PROBLEM DESCRIPTION:
Report how many lines in the records that follow have the word "emph" in them, giving the number and nothing more.

▼▼▼

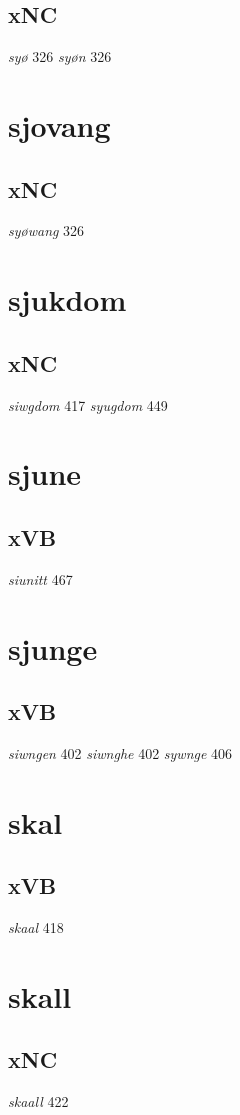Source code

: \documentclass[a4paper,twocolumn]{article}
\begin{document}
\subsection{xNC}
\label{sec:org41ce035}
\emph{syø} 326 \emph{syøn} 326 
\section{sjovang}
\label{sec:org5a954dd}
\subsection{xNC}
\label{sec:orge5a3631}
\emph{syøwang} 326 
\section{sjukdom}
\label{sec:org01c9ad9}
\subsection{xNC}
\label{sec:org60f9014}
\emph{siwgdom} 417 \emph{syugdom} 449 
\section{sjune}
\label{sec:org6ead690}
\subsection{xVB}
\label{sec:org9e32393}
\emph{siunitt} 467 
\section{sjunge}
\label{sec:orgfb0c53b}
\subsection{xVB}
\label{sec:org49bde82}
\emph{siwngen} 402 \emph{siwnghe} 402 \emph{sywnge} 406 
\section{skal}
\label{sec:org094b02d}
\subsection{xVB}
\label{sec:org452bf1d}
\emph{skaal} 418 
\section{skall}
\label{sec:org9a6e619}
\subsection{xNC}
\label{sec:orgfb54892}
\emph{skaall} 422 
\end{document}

▲▲▲

REPLY:
7